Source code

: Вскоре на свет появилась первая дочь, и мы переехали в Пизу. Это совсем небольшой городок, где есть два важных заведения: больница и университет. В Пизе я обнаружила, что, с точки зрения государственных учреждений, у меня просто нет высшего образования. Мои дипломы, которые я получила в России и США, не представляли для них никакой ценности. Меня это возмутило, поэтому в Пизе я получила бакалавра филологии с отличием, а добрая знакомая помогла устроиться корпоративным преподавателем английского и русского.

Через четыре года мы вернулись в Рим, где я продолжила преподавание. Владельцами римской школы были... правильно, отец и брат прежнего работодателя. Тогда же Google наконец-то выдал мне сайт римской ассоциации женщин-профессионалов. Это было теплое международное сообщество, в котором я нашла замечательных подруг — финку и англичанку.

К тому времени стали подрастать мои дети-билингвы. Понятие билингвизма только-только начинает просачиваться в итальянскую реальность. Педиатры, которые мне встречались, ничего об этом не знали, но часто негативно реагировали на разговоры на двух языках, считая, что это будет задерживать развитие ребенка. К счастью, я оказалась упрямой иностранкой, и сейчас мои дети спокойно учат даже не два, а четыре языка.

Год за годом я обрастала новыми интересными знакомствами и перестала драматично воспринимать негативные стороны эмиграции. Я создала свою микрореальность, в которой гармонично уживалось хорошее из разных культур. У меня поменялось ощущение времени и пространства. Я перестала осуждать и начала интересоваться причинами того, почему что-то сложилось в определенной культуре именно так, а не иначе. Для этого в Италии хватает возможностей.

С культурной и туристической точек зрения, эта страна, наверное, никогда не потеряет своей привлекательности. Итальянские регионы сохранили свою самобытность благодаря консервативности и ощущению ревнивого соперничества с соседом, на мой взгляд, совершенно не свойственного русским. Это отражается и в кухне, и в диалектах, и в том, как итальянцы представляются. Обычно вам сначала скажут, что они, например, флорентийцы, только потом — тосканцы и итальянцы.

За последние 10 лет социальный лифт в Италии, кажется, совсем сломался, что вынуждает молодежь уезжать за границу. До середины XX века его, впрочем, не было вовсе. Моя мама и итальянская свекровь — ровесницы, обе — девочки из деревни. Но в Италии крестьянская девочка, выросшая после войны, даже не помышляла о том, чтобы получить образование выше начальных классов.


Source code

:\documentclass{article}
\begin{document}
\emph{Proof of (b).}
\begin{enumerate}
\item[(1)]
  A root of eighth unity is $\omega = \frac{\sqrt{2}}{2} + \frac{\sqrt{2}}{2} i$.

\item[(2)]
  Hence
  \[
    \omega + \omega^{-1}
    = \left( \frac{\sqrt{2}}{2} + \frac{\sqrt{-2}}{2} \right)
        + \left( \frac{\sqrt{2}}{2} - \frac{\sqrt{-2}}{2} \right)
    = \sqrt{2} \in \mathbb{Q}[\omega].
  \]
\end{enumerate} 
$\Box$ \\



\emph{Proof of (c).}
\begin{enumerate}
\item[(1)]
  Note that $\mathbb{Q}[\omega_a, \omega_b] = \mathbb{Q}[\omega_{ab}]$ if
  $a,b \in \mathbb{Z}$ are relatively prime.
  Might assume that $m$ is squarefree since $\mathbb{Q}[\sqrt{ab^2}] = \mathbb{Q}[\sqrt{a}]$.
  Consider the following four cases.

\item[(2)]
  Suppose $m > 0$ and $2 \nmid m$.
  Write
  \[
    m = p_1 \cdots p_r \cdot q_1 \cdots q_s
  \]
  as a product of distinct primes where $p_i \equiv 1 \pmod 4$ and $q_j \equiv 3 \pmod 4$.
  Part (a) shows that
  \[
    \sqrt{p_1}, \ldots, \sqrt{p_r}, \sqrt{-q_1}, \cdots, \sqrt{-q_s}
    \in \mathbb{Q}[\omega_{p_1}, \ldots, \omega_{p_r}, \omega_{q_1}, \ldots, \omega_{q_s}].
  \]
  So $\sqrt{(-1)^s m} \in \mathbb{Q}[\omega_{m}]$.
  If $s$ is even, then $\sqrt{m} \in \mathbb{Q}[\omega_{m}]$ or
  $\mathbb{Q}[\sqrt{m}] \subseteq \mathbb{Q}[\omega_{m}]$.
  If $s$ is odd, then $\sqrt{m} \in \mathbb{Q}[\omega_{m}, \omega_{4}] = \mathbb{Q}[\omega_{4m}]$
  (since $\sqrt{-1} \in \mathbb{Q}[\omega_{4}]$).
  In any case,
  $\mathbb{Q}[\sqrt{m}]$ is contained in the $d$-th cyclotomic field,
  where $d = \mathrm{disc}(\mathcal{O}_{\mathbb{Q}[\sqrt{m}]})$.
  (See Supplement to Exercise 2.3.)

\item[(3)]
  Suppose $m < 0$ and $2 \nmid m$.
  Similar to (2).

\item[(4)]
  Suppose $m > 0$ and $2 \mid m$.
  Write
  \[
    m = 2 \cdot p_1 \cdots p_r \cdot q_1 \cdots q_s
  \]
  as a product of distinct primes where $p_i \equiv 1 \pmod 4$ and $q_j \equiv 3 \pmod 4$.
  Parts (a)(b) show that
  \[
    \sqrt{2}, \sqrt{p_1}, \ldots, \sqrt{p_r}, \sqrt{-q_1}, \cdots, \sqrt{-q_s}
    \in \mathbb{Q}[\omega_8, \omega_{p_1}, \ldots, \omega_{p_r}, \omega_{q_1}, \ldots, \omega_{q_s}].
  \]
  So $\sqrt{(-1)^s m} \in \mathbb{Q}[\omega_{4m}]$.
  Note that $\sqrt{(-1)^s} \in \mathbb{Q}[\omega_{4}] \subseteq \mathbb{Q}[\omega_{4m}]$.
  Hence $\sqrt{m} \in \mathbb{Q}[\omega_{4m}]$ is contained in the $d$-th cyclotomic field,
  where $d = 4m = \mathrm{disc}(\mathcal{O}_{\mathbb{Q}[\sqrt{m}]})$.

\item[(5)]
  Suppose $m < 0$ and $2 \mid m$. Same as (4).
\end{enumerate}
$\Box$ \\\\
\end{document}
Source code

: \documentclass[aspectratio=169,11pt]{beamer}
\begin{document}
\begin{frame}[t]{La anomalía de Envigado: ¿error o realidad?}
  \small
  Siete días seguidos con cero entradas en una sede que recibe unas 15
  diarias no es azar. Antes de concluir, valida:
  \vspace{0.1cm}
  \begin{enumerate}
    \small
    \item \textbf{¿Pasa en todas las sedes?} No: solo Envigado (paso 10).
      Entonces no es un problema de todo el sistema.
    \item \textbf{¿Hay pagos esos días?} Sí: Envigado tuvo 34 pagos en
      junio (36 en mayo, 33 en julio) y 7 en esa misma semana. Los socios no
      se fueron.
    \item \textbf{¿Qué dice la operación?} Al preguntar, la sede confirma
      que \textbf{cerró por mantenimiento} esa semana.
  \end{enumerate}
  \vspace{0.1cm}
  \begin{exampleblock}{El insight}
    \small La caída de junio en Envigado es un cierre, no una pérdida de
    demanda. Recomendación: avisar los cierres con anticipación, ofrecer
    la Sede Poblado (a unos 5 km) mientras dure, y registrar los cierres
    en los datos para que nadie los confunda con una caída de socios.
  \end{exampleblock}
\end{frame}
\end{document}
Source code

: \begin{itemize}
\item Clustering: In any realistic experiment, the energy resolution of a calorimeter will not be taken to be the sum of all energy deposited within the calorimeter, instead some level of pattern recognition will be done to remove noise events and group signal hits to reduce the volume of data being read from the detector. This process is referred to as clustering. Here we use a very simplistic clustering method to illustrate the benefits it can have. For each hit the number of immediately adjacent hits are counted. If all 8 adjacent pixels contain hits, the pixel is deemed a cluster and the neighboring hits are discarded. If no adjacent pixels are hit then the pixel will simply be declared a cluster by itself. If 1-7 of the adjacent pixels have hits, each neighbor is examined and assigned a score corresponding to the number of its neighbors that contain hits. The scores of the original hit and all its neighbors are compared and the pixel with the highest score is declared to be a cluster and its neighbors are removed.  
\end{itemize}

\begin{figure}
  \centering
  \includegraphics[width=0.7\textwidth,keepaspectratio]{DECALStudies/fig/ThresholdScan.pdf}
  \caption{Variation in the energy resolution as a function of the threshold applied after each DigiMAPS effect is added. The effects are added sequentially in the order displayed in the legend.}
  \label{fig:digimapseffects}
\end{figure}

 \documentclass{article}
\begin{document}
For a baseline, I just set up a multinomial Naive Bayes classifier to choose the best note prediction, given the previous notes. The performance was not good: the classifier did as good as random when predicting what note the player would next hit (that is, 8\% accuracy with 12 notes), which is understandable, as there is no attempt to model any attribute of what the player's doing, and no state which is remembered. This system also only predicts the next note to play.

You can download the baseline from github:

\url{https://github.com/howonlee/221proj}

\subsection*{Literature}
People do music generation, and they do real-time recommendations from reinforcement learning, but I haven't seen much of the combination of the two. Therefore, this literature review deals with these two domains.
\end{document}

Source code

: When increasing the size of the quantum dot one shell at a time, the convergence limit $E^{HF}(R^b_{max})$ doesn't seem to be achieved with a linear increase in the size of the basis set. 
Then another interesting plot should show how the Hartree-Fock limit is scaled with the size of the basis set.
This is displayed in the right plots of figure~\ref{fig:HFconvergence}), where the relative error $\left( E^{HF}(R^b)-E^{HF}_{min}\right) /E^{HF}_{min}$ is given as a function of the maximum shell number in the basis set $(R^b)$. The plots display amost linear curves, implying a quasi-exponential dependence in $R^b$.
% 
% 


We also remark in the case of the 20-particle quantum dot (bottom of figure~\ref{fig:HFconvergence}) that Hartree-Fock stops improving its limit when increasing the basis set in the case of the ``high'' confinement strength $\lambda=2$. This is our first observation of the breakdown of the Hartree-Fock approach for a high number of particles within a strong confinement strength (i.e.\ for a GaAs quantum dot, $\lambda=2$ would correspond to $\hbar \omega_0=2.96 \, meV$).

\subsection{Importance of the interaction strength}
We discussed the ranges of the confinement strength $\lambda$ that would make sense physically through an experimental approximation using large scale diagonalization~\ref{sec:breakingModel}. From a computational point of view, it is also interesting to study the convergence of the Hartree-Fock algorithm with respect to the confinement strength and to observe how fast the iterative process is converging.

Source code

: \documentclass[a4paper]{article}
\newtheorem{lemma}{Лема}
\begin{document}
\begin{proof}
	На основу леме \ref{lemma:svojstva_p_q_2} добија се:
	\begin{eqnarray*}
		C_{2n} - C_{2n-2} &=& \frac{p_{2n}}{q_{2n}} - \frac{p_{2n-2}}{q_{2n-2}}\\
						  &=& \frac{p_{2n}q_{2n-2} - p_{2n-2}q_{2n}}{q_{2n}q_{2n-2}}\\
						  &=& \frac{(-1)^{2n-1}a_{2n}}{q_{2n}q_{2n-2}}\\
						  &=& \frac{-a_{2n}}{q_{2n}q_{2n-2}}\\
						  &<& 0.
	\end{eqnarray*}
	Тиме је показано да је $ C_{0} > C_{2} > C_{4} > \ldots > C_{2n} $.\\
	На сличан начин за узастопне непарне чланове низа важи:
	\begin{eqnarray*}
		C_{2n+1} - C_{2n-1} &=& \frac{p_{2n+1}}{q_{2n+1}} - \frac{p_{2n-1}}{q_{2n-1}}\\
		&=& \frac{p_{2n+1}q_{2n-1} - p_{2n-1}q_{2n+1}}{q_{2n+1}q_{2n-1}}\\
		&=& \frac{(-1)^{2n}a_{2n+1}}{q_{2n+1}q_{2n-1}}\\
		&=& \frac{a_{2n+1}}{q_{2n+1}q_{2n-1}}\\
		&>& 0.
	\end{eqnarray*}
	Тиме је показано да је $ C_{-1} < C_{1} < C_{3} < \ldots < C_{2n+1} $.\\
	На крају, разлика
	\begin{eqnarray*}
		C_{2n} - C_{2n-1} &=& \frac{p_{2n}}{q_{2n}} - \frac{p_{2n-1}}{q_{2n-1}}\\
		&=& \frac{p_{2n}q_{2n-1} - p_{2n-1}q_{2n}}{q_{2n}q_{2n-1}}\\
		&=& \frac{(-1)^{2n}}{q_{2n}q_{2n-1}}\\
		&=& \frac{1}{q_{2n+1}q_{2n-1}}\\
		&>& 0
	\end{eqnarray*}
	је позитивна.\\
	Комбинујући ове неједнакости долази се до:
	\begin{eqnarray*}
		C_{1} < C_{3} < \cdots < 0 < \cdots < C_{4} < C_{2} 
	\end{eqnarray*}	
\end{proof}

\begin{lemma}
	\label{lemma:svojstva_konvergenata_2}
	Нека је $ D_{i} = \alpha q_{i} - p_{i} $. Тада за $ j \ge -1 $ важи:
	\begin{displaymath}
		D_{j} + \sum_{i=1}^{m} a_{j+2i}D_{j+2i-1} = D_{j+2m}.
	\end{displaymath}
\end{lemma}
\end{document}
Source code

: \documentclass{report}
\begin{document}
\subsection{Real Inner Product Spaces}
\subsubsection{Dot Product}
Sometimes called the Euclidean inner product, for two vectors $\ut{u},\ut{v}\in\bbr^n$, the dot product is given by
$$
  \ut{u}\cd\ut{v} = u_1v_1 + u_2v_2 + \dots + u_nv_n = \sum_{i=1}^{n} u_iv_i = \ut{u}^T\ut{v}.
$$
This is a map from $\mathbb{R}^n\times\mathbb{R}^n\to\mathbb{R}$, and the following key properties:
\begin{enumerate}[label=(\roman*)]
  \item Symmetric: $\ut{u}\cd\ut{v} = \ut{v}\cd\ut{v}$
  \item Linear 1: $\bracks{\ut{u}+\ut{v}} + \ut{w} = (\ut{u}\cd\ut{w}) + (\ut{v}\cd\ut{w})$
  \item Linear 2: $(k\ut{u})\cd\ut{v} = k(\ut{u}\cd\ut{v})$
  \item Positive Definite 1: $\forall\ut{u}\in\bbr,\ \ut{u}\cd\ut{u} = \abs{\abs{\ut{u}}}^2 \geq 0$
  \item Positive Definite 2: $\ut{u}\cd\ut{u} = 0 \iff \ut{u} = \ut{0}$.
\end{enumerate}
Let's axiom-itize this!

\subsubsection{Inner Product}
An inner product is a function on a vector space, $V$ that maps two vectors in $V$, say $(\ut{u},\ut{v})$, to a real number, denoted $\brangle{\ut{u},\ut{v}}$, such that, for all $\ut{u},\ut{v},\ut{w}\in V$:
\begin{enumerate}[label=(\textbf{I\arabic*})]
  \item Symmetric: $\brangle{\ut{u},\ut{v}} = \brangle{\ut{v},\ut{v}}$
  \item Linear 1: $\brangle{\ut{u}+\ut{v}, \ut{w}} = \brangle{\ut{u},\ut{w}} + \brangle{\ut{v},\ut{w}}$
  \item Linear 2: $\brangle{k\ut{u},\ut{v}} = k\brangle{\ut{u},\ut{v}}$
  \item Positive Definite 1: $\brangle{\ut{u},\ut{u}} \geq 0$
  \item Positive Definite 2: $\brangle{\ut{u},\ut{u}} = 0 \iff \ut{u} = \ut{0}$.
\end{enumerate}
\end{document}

###

### WORK TO COMPLETE
Search the data above for the word "Positive" and count the lines where it appears. Only the number should be given.

### RESULT OF THIS TASK
4